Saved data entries
___
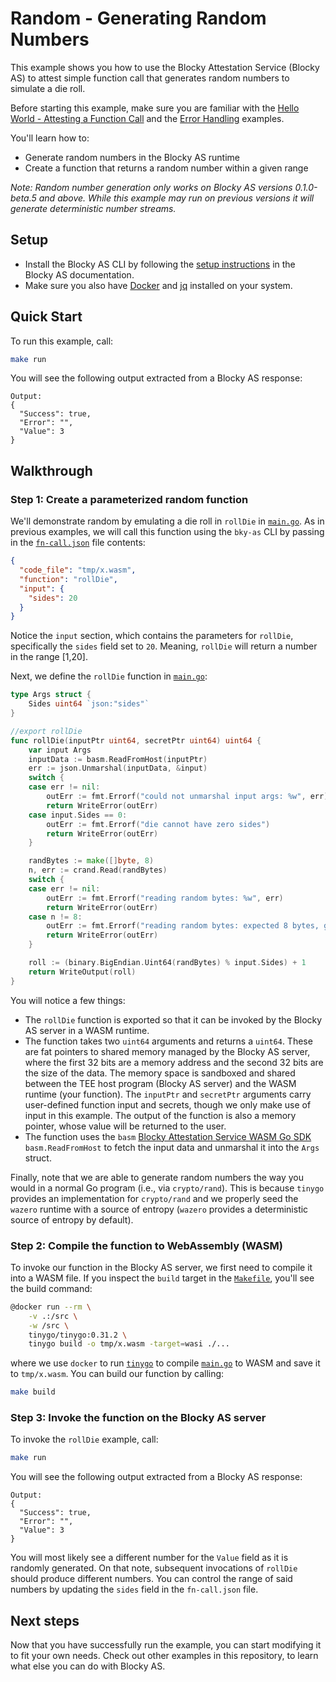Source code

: # Random - Generating Random Numbers

This example shows you how to use the Blocky Attestation Service (Blocky AS) to
attest simple function call that generates random numbers to simulate a die roll.

Before starting this example, make sure you are familiar with the
[Hello World - Attesting a Function Call](../hello_world_attest_fn_call/README.md)
and the
[Error Handling](../error_handling/README.md)
examples.

You'll learn how to:

- Generate random numbers in the Blocky AS runtime
- Create a function that returns a random number within a given range

*Note: Random number generation only works on Blocky AS versions 0.1.0-beta.5
and above. While this example may run on previous versions it will generate
deterministic number streams.*

## Setup

- Install the Blocky AS CLI by following the
  [setup instructions](https://blocky-docs.redocly.app/attestation-service/setup)
  in the Blocky AS documentation.
- Make sure you also have
  [Docker](https://www.docker.com/) and [jq](https://jqlang.org/) installed on
  your system.

## Quick Start

To run this example, call:

```bash
make run
```

You will see the following output extracted from a Blocky AS response:

```
Output:
{
  "Success": true,
  "Error": "",
  "Value": 3
}
```

## Walkthrough

### Step 1: Create a parameterized random function

We'll demonstrate random by emulating a die roll in `rollDie` in
[`main.go`](./main.go). As in previous examples, we will call this function
using the `bky-as` CLI by passing in the
[`fn-call.json`](./fn-call.json) file contents:

```json
{
  "code_file": "tmp/x.wasm",
  "function": "rollDie",
  "input": {
    "sides": 20
  }
}
```

Notice the `input` section, which contains the parameters for `rollDie`,
specifically the `sides` field set to `20`. Meaning, `rollDie` will return
a number in the range [1,20].

Next, we define the `rollDie` function in [`main.go`](./main.go):

```go
type Args struct {
    Sides uint64 `json:"sides"`
}

//export rollDie
func rollDie(inputPtr uint64, secretPtr uint64) uint64 {
    var input Args
    inputData := basm.ReadFromHost(inputPtr)
    err := json.Unmarshal(inputData, &input)
    switch {
    case err != nil:
        outErr := fmt.Errorf("could not unmarshal input args: %w", err)
        return WriteError(outErr)
    case input.Sides == 0:
        outErr := fmt.Errorf("die cannot have zero sides")
        return WriteError(outErr)
    }

    randBytes := make([]byte, 8)
    n, err := crand.Read(randBytes)
    switch {
    case err != nil:
        outErr := fmt.Errorf("reading random bytes: %w", err)
        return WriteError(outErr)
    case n != 8:
        outErr := fmt.Errorf("reading random bytes: expected 8 bytes, got %d", n)
        return WriteError(outErr)
    }

    roll := (binary.BigEndian.Uint64(randBytes) % input.Sides) + 1
    return WriteOutput(roll)
}
```

You will notice a few things:

- The `rollDie` function is exported so that it can be invoked by the
  Blocky AS server in a WASM runtime.
- The function takes two `uint64` arguments and returns a `uint64`. These are
  fat pointers to shared memory managed by the Blocky AS server, where the first
  32 bits are a memory address and the second 32 bits are the size of the data.
  The memory space is sandboxed and shared between the TEE host program (Blocky
  AS server) and the WASM runtime (your function). The `inputPtr` and
  `secretPtr` arguments carry user-defined function input and secrets,
  though we only make use of input in this example. The output of the function
  is also a memory pointer, whose value will be returned to the user.
- The function uses the `basm`
  [Blocky Attestation Service WASM Go SDK](https://github.com/blocky/basm-go-sdk)
  `basm.ReadFromHost` to fetch the input data and unmarshal it into the
`Args` struct.

Finally, note that we are able to generate random numbers the way you would in
a normal Go program (i.e., via `crypto/rand`). This is because
`tinygo` provides an implementation for `crypto/rand` and we properly seed the
`wazero` runtime with a source of entropy (`wazero` provides a deterministic
source of entropy by default).

### Step 2: Compile the function to WebAssembly (WASM)

To invoke our function in the Blocky AS server, we first need to compile
it into a WASM file. If you inspect the `build` target in the
[`Makefile`](./Makefile), you'll see the build command:

```bash
@docker run --rm \
    -v .:/src \
    -w /src \
    tinygo/tinygo:0.31.2 \
    tinygo build -o tmp/x.wasm -target=wasi ./...
```

where we use `docker` to run [`tinygo`](https://tinygo.org/) to compile
[`main.go`](./main.go) to WASM and save it to `tmp/x.wasm`. You can build our
function by calling:

```bash
make build
```

### Step 3: Invoke the function on the Blocky AS server

To invoke the `rollDie` example, call:

```bash
make run
```

You will see the following output extracted from a Blocky AS response:

```
Output:
{
  "Success": true,
  "Error": "",
  "Value": 3
}
```

You will most likely see a different number for the `Value` field as it is
randomly generated. On that note, subsequent invocations of `rollDie` should
produce different numbers. You can control the range of said numbers by
updating the `sides` field in the `fn-call.json` file.

## Next steps

Now that you have successfully run the example, you can start modifying it to
fit your own needs. Check out other examples in this repository, to learn what
else you can do with Blocky AS.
___
## WHAT IS EXPECTED
Among the lines above, find those with the string "deterministic" and copy them.

## COMPLETED EXERCISE
deterministic number streams.*
`wazero` runtime with a source of entropy (`wazero` provides a deterministic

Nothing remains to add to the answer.